II. DeBlasio's Property Interest
The majority correctly begins its analysis with the property interest DeBlasio must possess in order to make out a claim under substantive due process, and focuses on Bello v. Walker, 840 F.2d 1124 (3d Cir. 1988). In Bello, we did not discuss whether the plaintiffs possessed a requisite property interest; however, we examined the district court's grant of summary judgment assuming that plaintiffs had a sufficient property interest in obtaining a municipal building permit. Thus, the majority notes that one can read Bello as requiring a plaintiff to possess "a particular quality of property interest" before he or she may bring a claim for a substantive due process violation. This court recently reaffirmed this position in Acierno, holding that a plaintiff "complaining of a violation of substantive due process rights . . . must prove that the governmental authority acted to `infringe a property interest encompassed by the Fourteenth Amendment.'" Acierno v. Cloutier, 40 F.3d 597, 616 (3d Cir. 1994) (quoting Midnight Sessions, Ltd. v. City of Philadelphia, 945 F.2d 667, 679 (3d Cir. 1991), cert. denied, 503 U.S. 984, 112 S.Ct. 1668, 118 L.Ed.2d 389 (1992)); see also Reich v. Beharry, 883 F.2d 239, 245 (3d Cir. 1989) (finding plaintiff "possesses no property interest that entitles him to substantive due process protection").
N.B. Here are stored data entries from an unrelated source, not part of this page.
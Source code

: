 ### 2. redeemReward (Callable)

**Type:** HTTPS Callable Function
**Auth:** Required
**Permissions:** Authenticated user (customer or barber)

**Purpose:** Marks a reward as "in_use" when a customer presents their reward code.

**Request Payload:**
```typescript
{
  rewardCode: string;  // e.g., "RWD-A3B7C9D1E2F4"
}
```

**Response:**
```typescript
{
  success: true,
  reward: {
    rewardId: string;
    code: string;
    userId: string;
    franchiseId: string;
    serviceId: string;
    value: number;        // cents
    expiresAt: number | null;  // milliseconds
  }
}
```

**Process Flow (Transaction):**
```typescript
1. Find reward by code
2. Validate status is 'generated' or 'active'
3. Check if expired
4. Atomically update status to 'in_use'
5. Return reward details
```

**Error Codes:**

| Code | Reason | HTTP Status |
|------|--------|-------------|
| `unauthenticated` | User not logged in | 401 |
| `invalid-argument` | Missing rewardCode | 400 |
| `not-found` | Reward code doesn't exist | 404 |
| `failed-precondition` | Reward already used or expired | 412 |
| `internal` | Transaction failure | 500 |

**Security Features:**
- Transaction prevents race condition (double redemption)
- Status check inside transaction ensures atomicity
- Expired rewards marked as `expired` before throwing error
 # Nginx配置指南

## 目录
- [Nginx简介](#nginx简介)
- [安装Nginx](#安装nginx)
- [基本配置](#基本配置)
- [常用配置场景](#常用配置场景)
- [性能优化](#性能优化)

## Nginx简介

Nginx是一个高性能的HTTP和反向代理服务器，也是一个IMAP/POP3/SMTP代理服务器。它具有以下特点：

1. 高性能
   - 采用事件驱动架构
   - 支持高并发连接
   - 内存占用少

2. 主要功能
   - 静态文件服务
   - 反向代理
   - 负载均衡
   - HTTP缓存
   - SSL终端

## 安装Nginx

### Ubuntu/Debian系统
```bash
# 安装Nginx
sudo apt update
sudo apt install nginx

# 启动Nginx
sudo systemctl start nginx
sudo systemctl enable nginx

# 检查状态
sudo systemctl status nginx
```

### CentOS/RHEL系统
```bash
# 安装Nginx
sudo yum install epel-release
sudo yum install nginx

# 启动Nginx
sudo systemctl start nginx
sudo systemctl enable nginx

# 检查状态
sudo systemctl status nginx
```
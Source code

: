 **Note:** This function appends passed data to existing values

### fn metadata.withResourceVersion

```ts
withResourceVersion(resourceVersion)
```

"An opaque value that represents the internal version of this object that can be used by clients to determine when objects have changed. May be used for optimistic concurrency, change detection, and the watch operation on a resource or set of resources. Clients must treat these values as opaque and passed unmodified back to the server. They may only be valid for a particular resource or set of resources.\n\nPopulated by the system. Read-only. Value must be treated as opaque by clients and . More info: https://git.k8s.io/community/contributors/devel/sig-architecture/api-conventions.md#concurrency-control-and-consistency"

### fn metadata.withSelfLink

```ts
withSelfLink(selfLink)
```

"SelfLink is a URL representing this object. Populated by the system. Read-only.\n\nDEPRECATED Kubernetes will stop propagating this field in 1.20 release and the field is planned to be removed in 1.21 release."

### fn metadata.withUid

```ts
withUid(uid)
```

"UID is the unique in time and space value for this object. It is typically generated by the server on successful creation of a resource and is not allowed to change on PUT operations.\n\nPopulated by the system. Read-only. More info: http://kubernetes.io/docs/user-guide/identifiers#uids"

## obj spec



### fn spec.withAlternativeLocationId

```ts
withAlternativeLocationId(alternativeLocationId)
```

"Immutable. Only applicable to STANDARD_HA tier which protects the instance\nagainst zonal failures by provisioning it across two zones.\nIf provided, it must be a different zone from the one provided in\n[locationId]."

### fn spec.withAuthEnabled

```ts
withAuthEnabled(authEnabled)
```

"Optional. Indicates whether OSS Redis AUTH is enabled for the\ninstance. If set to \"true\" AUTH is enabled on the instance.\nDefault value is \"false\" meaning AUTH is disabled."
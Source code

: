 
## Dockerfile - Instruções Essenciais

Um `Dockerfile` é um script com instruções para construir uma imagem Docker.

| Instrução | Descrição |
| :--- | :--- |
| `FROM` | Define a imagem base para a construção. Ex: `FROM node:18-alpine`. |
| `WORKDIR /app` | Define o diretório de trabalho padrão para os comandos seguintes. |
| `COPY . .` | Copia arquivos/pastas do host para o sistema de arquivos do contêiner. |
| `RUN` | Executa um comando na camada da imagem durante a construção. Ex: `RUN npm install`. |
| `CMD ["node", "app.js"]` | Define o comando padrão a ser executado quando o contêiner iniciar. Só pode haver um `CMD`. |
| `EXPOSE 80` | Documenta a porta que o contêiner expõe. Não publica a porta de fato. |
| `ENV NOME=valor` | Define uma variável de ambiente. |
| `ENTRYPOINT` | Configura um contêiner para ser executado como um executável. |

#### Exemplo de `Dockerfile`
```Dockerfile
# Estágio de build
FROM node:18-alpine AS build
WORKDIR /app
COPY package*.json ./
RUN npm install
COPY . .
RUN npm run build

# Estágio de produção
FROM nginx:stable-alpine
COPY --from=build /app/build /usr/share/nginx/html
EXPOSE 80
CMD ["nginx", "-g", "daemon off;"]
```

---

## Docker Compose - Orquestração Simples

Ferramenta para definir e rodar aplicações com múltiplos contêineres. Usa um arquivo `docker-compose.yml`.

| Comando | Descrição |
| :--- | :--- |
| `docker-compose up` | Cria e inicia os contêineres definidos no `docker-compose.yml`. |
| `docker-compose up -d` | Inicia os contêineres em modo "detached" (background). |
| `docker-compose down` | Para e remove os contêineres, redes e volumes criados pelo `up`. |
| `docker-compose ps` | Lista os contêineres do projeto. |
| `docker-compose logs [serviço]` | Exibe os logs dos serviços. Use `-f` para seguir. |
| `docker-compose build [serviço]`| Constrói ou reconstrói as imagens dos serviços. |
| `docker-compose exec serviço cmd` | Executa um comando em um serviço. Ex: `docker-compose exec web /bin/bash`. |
The majority falters, however, when it turns to the determination of exactly what property interests will qualify for substantive due process protection. The majority finds "it consistent with Bello" to hold that mere ownership is "a property interest worthy of substantive due process protection." Slip op. at 600. Thus, in order to establish a violation of substantive due process, a plaintiff need only allege that a decision limiting the use of land he or she owns was "arbitrarily or irrationally reached." I believe this rule of law is incorrect for two reasons.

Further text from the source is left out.